Nos 12 meses até janeiro, o novo núcleo por exclusão do IPCA-15, por exemplo, subiu 4,7%, mais que os 4,61% de dezembro e os 4,44% de novembro. Calculado pela nova metodologia do Banco Central (BC), esse indicador expurga dez itens do grupo alimentação no domicílio e dois preços administrados (combustíveis para veículos e combustíveis para uso doméstico, como gás de botijão ), com peso de cerca de 15,5% na cesta do IPCA.

"Eu prefiro olhar a taxa acumulada em 12 meses porque ela não fica sujeita às oscilações de um mês ou outro. E, nessa base de comparação, os núcleos já estão um pouco acima da meta, o que aponta para riscos inflacionários crescentes." O novo núcleo por dupla ponderação, que diminui a importância dos preços mais voláteis, mas sem excluí-los, subiu 4,82% nos 12 meses até janeiro, depois de bater em 4,38% em novembro de 2009.

Para Akira, os juros reais baixos para padrões brasileiros, a ampla oferta de crédito, os estímulos fiscais e o mercado de trabalho robusto impulsionam a demanda, o que tende a empurrar os preços para cima. Na segunda prévia do Índice Geral de Preços de Mercado (IGP-M) de janeiro, também houve uma alta mais generalizada dos preços industriais no atacado - 56,62% dos itens subiram, bem mais que os 47,83% do mês anterior, segundo a LCA Consultores.

Os preços de serviços também mostraram uma alta mais forte em janeiro no IPCA-15, indicador que mede a inflação entre a segunda quinzena do mês anterior e a primeira do mês de referência - o IPCA capta os preços no mês fechado. O item empregado doméstico subiu 1,05%, já refletindo em parte o forte reajuste do salário mínimo, de 12%. Mas não foi apenas esse serviço pessoal que subiu com força. O item barbeiro, por exemplo, teve reajuste de 3,38%, e costureira, de 2,3%. Em momentos de demanda aquecida, em que há aumento de emprego e renda, esses serviços costumam avançar bastante, segundo analistas como Basiliki Litvac, da MCM Consultores Associados. Ela acredita em alta forte dessas cotações neste ano, de 6%, um pouco abaixo dos 6,4% de 2009.

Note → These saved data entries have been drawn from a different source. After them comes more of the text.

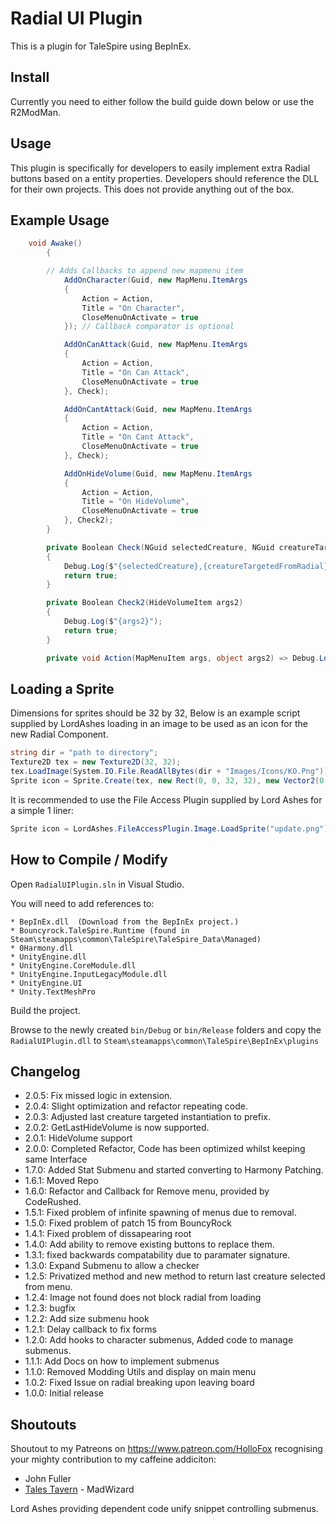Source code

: # Radial UI Plugin

This is a plugin for TaleSpire using BepInEx.

## Install

Currently you need to either follow the build guide down below or use the R2ModMan. 

## Usage
This plugin is specifically for developers to easily implement extra Radial buttons based on a entity properties.
Developers should reference the DLL for their own projects. This does not provide anything out of the box.

## Example Usage
```csharp
	void Awake()
        {

	    // Adds Callbacks to append new mapmenu item
            AddOnCharacter(Guid, new MapMenu.ItemArgs
            {
                Action = Action,
                Title = "On Character",
                CloseMenuOnActivate = true
            }); // Callback comparator is optional

            AddOnCanAttack(Guid, new MapMenu.ItemArgs
            {
                Action = Action,
                Title = "On Can Attack",
                CloseMenuOnActivate = true
            }, Check);

            AddOnCantAttack(Guid, new MapMenu.ItemArgs
            {
                Action = Action,
                Title = "On Cant Attack",
                CloseMenuOnActivate = true
            }, Check);

            AddOnHideVolume(Guid, new MapMenu.ItemArgs
            {
                Action = Action,
                Title = "On HideVolume",
                CloseMenuOnActivate = true
            }, Check2);
        }

        private Boolean Check(NGuid selectedCreature, NGuid creatureTargetedFromRadial)
        {
            Debug.Log($"{selectedCreature},{creatureTargetedFromRadial}");
            return true;
        }

        private Boolean Check2(HideVolumeItem args2)
        {
            Debug.Log($"{args2}");
            return true;
        }

        private void Action(MapMenuItem args, object args2) => Debug.Log($"{args},{args2}");

```

## Loading a Sprite
Dimensions for sprites should be 32 by 32, Below is an example script supplied by LordAshes loading in 
an image to be used as an icon for the new Radial Component.
```csharp
string dir = "path to directory";
Texture2D tex = new Texture2D(32, 32);
tex.LoadImage(System.IO.File.ReadAllBytes(dir + "Images/Icons/KO.Png"));
Sprite icon = Sprite.Create(tex, new Rect(0, 0, 32, 32), new Vector2(0.5f, 0.5f));
```
It is recommended to use the File Access Plugin supplied by Lord Ashes for a simple 1 liner:
```csharp
Sprite icon = LordAshes.FileAccessPlugin.Image.LoadSprite("update.png")
```

## How to Compile / Modify

Open ```RadialUIPlugin.sln``` in Visual Studio.

You will need to add references to:

```
* BepInEx.dll  (Download from the BepInEx project.)
* Bouncyrock.TaleSpire.Runtime (found in Steam\steamapps\common\TaleSpire\TaleSpire_Data\Managed)
* 0Harmony.dll
* UnityEngine.dll
* UnityEngine.CoreModule.dll
* UnityEngine.InputLegacyModule.dll 
* UnityEngine.UI
* Unity.TextMeshPro
```

Build the project.

Browse to the newly created ```bin/Debug``` or ```bin/Release``` folders and copy the ```RadialUIPlugin.dll``` to ```Steam\steamapps\common\TaleSpire\BepInEx\plugins```

## Changelog
- 2.0.5: Fix missed logic in extension.
- 2.0.4: Slight optimization and refactor repeating code.
- 2.0.3: Adjusted last creature targeted instantiation to prefix.
- 2.0.2: GetLastHideVolume is now supported.
- 2.0.1: HideVolume support
- 2.0.0: Completed Refactor, Code has been optimized whilst keeping same Interface
- 1.7.0: Added Stat Submenu and started converting to Harmony Patching.
- 1.6.1: Moved Repo
- 1.6.0: Refactor and Callback for Remove menu, provided by CodeRushed.
- 1.5.1: Fixed problem of infinite spawning of menus due to removal.
- 1.5.0: Fixed problem of patch 15 from BouncyRock
- 1.4.1: Fixed problem of dissapearing root
- 1.4.0: Add ability to remove existing buttons to replace them.
- 1.3.1: fixed backwards compatability due to paramater signature.
- 1.3.0: Expand Submenu to allow a checker
- 1.2.5: Privatized method and new method to return last creature selected from menu.
- 1.2.4: Image not found does not block radial from loading
- 1.2.3: bugfix
- 1.2.2: Add size submenu hook
- 1.2.1: Delay callback to fix forms
- 1.2.0: Add hooks to character submenus, Added code to manage submenus.
- 1.1.1: Add Docs on how to implement submenus
- 1.1.0: Removed Modding Utils and display on main menu
- 1.0.2: Fixed Issue on radial breaking upon leaving board
- 1.0.0: Initial release

## Shoutouts
Shoutout to my Patreons on https://www.patreon.com/HolloFox recognising your
mighty contribution to my caffeine addiciton:
- John Fuller
- [Tales Tavern](https://talestavern.com/) - MadWizard

Lord Ashes providing dependent code unify snippet controlling submenus.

Os aparelhos eletroeletrônicos também tiveram altas mais salgadas, segundo o IPCA-15 de janeiro. O aumento do grupo foi de 0,83%, com refrigeradores subindo 2,03%, mesmo com a prorrogação para o fim de janeiro da redução da alíquota do Imposto sobre Produtos Industrializados (IPI) para eletrodomésticos da linha branca que poupam mais energia. Para Akira, a alta desses produtos é outro reflexo da demanda aquecida, que sanciona reajustes mais elevados.

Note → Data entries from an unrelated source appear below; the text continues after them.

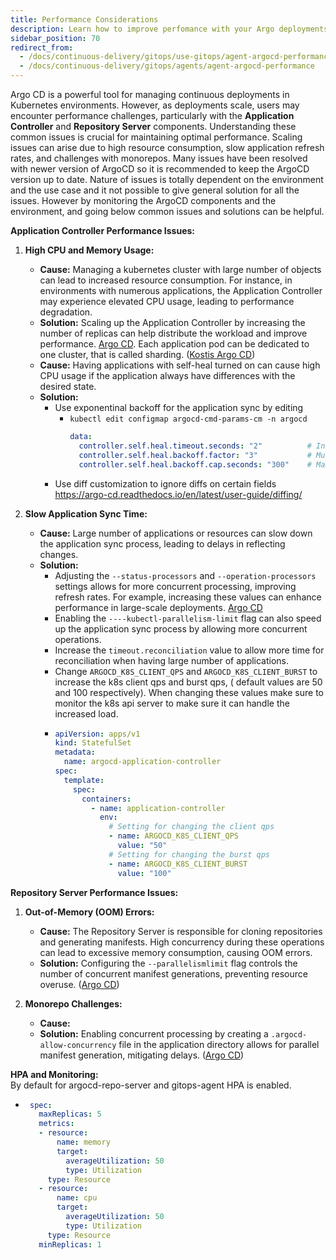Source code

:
 ```yaml
---
title: Performance Considerations
description: Learn how to improve perfomance with your Argo deployments
sidebar_position: 70
redirect_from:
  - /docs/continuous-delivery/gitops/use-gitops/agent-argocd-performance
  - /docs/continuous-delivery/gitops/agents/agent-argocd-performance
---
```


Argo CD is a powerful tool for managing continuous deployments in Kubernetes environments. However, as deployments scale, users may encounter performance challenges, particularly with the **Application Controller** and **Repository Server** components. Understanding these common issues is crucial for maintaining optimal performance. 
Scaling issues can arise due to high resource consumption, slow application refresh rates, and challenges with monorepos. Many issues have been resolved with newer version of ArgoCD so it is recommended to keep the ArgoCD version up to date.
Nature of issues is totally dependent on the environment and the use case and it not possible to give general solution for all the issues. However by monitoring the ArgoCD components and the environment, and going below common issues and solutions can be helpful.

**Application Controller Performance Issues:**

1. **High CPU and Memory Usage:**
    - **Cause:** Managing a kubernetes cluster with large number of objects can lead to increased resource consumption. For instance, in environments with numerous applications, the Application Controller may experience elevated CPU usage, leading to performance degradation. 
    - **Solution:** Scaling up the Application Controller by increasing the number of replicas can help distribute the workload and improve performance. [Argo CD](https://argo-cd.readthedocs.io/en/stable/operator-manual/high_availability). Each application pod can be dedicated to one cluster, that is called sharding. ([Kostis Argo CD](https://kostis-argo-cd.readthedocs.io/en/first-page/operations/scaling/#common-scaling-problems))
    - **Cause:** Having applications with self-heal turned on can cause high CPU usage if the application always have differences with the desired state.
    - **Solution:** 
      - Use exponentinal backoff for the application sync by editing 
        - `kubectl edit configmap argocd-cmd-params-cm -n argocd`
          ```yaml
          data:
            controller.self.heal.timeout.seconds: "2"          # Initial delay between self-heal attempts (in seconds)
            controller.self.heal.backoff.factor: "3"           # Multiplier for exponential backoff
            controller.self.heal.backoff.cap.seconds: "300"    # Maximum delay cap (in seconds)
          ```
      - Use diff customization to ignore diffs on certain fields https://argo-cd.readthedocs.io/en/latest/user-guide/diffing/


2. **Slow Application Sync Time:**
    - **Cause:** Large number of applications or resources can slow down the application sync process, leading to delays in reflecting changes.
    - **Solution:** 
      - Adjusting the `--status-processors` and `--operation-processors` settings allows for more concurrent processing, improving refresh rates. For example, increasing these values can enhance performance in large-scale deployments. [Argo CD](https://kostis-argo-cd.readthedocs.io/en/first-page/operations/scaling/#argocd-application-controller)
      - Enabling the `----kubectl-parallelism-limit` flag can also speed up the application sync process by allowing more concurrent operations.
      - Increase the `timeout.reconciliation` value to allow more time for reconciliation when having large number of applications. 
      - Change `ARGOCD_K8S_CLIENT_QPS` and `ARGOCD_K8S_CLIENT_BURST` to increase the k8s client qps and burst qps, ( default values are 50 and 100 respectively). When changing these values make sure to monitor the k8s api server to make sure it can handle the increased load.
      - ```yaml
        apiVersion: apps/v1
        kind: StatefulSet
        metadata:
          name: argocd-application-controller
        spec:
          template:
            spec:
              containers:
                - name: application-controller
                  env:
                    # Setting for changing the client qps
                    - name: ARGOCD_K8S_CLIENT_QPS
                      value: "50"
                    # Setting for changing the burst qps
                    - name: ARGOCD_K8S_CLIENT_BURST
                      value: "100"
        ```


**Repository Server Performance Issues:**

1. **Out-of-Memory (OOM) Errors:**
    - **Cause:** The Repository Server is responsible for cloning repositories and generating manifests. High concurrency during these operations can lead to excessive memory consumption, causing OOM errors.
    - **Solution:** Configuring the `--parallelismlimit` flag controls the number of concurrent manifest generations, preventing resource overuse. ([Argo CD](https://argo-cd.readthedocs.io/en/stable/operator-manual/high_availability))

2. **Monorepo Challenges:**
    - **Cause:** 
    - **Solution:** Enabling concurrent processing by creating a `.argocd-allow-concurrency` file in the application directory allows for parallel manifest generation, mitigating delays. ([Argo CD](https://argo-cd.readthedocs.io/en/stable/operator-manual/high_availability))

**HPA and Monitoring:**  
By default for argocd-repo-server and gitops-agent HPA is enabled. 

- ```yaml
   spec:
     maxReplicas: 5
     metrics:
     - resource:
         name: memory
         target:
           averageUtilization: 50
           type: Utilization
       type: Resource
     - resource:
         name: cpu
         target:
           averageUtilization: 50
           type: Utilization
       type: Resource
     minReplicas: 1
   ```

Como reflexo da alta mais forte do IPCA-15, os analistas elevaram as previsões para o IPCA em 2010. Na pesquisa semanal divulgada pelo BC na segunda-feira, as expectativas do mercado subiram de 4,5% para os 4,6%. Para a economista Priscila Godoy, da Rosenberg & Associados, esse movimento é um dos fatores que devem levar o BC a elevar os juros em abril, para evitar uma deterioração adicional das projeções.

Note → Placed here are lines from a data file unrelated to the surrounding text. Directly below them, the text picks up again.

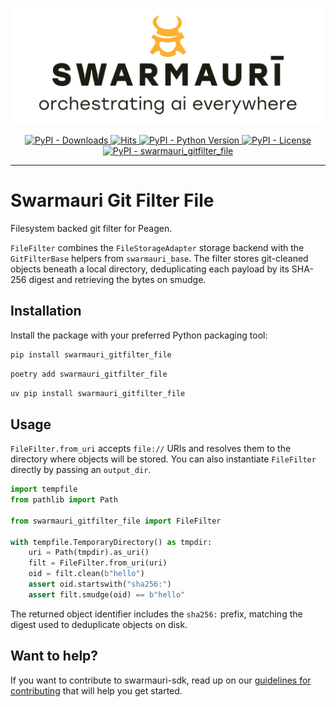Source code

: ![Swarmauri Logo](https://github.com/swarmauri/swarmauri-sdk/blob/3d4d1cfa949399d7019ae9d8f296afba773dfb7f/assets/swarmauri.brand.theme.svg)

<p align="center">
    <a href="https://pypi.org/project/swarmauri_gitfilter_file/">
        <img src="https://img.shields.io/pypi/dm/swarmauri_gitfilter_file" alt="PyPI - Downloads"/>
    </a>
    <a href="https://hits.sh/github.com/swarmauri/swarmauri-sdk/tree/master/pkgs/standards/swarmauri_gitfilter_file/">
        <img alt="Hits" src="https://hits.sh/github.com/swarmauri/swarmauri-sdk/tree/master/pkgs/standards/swarmauri_gitfilter_file.svg"/>
    </a>
    <a href="https://pypi.org/project/swarmauri_gitfilter_file/">
        <img src="https://img.shields.io/pypi/pyversions/swarmauri_gitfilter_file" alt="PyPI - Python Version"/>
    </a>
    <a href="https://pypi.org/project/swarmauri_gitfilter_file/">
        <img src="https://img.shields.io/pypi/l/swarmauri_gitfilter_file" alt="PyPI - License"/>
    </a>
    <a href="https://pypi.org/project/swarmauri_gitfilter_file/">
        <img src="https://img.shields.io/pypi/v/swarmauri_gitfilter_file?label=swarmauri_gitfilter_file&color=green" alt="PyPI - swarmauri_gitfilter_file"/>
    </a>
</p>

---

# Swarmauri Git Filter File

Filesystem backed git filter for Peagen.

`FileFilter` combines the `FileStorageAdapter` storage backend with the
`GitFilterBase` helpers from `swarmauri_base`. The filter stores git-cleaned
objects beneath a local directory, deduplicating each payload by its SHA-256
digest and retrieving the bytes on smudge.

## Installation

Install the package with your preferred Python packaging tool:

```bash
pip install swarmauri_gitfilter_file
```

```bash
poetry add swarmauri_gitfilter_file
```

```bash
uv pip install swarmauri_gitfilter_file
```

## Usage

`FileFilter.from_uri` accepts `file://` URIs and resolves them to the directory
where objects will be stored. You can also instantiate `FileFilter` directly by
passing an `output_dir`.

```python
import tempfile
from pathlib import Path

from swarmauri_gitfilter_file import FileFilter

with tempfile.TemporaryDirectory() as tmpdir:
    uri = Path(tmpdir).as_uri()
    filt = FileFilter.from_uri(uri)
    oid = filt.clean(b"hello")
    assert oid.startswith("sha256:")
    assert filt.smudge(oid) == b"hello"
```

The returned object identifier includes the `sha256:` prefix, matching the
digest used to deduplicate objects on disk.

## Want to help?

If you want to contribute to swarmauri-sdk, read up on our
[guidelines for contributing](https://github.com/swarmauri/swarmauri-sdk/blob/master/CONTRIBUTING.md)
that will help you get started.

No regime de metas de inflação, é importante manter ancoradas as expectativas, lembra Basiliki - que, como Priscila, acredita em alta da Selic em abril. Akira espera elevação dos juros um mês antes, em março. Para a reunião de hoje do Comitê de Política Monetária (Copom), a aposta dos analistas é de manutenção dos juros em 8,75% ao ano, com a possível sinalização de alta nos próximos meses.

O economista-chefe do Barclays Capital, Marcelo Salomon, é mais cauteloso, e acredita que o grosso das pressões inflacionárias ainda vem dos alimentos e bebidas, que subiram 0,81% no IPCA-15 de janeiro. "É preciso ficar atento à trajetória dos preços, mas ainda acho cedo para falar em altas mais disseminadas", acredita ele, que aposta em aumento da Selic em julho.